[[ Data provided, beginning ]]
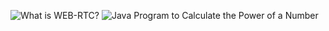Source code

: ![What is WEB-RTC?](https://gist.github.com/bhavin229/fad88296e65d0dc7003962b43181144f)
![Java Program to Calculate the Power of a Number](https://gist.github.com/bhavin229/a62fed52bdf47baa131c278f72dba242)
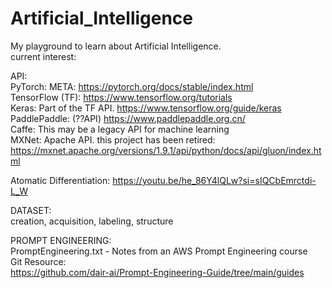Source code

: # Artificial_Intelligence

My playground to learn about Artificial Intelligence.  
current interest:  
  
API:  
PyTorch: META: https://pytorch.org/docs/stable/index.html  
TensorFlow (TF): https://www.tensorflow.org/tutorials  
Keras: Part of the TF API.  https://www.tensorflow.org/guide/keras   
PaddlePaddle: (??API) https://www.paddlepaddle.org.cn/  
Caffe: This may be a legacy API for machine learning  
MXNet: Apache API. this project has been retired: https://mxnet.apache.org/versions/1.9.1/api/python/docs/api/gluon/index.html  

Atomatic Differentiation:
https://youtu.be/he_86Y4lQLw?si=sIQCbEmrctdi-L_W
  
DATASET:  
creation, acquisition, labeling, structure  

PROMPT ENGINEERING:  
PromptEngineering.txt - Notes from an AWS Prompt Engineering course  
Git Resource:  
https://github.com/dair-ai/Prompt-Engineering-Guide/tree/main/guides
[[ Data provided, end ]]
## Problem details
Above are the records; return them exactly, minus the pictures.

## Solution for this task
Source code

: ![What is WEB-RTC?](https://gist.github.com/bhavin229/fad88296e65d0dc7003962b43181144f)
![Java Program to Calculate the Power of a Number](https://gist.github.com/bhavin229/a62fed52bdf47baa131c278f72dba242)
Source code

: # Artificial_Intelligence

My playground to learn about Artificial Intelligence.  
current interest:  
  
API:  
PyTorch: META: https://pytorch.org/docs/stable/index.html  
TensorFlow (TF): https://www.tensorflow.org/tutorials  
Keras: Part of the TF API.  https://www.tensorflow.org/guide/keras   
PaddlePaddle: (??API) https://www.paddlepaddle.org.cn/  
Caffe: This may be a legacy API for machine learning  
MXNet: Apache API. this project has been retired: https://mxnet.apache.org/versions/1.9.1/api/python/docs/api/gluon/index.html  

Atomatic Differentiation:
https://youtu.be/he_86Y4lQLw?si=sIQCbEmrctdi-L_W
  
DATASET:  
creation, acquisition, labeling, structure  

PROMPT ENGINEERING:  
PromptEngineering.txt - Notes from an AWS Prompt Engineering course  
Git Resource:  
https://github.com/dair-ai/Prompt-Engineering-Guide/tree/main/guides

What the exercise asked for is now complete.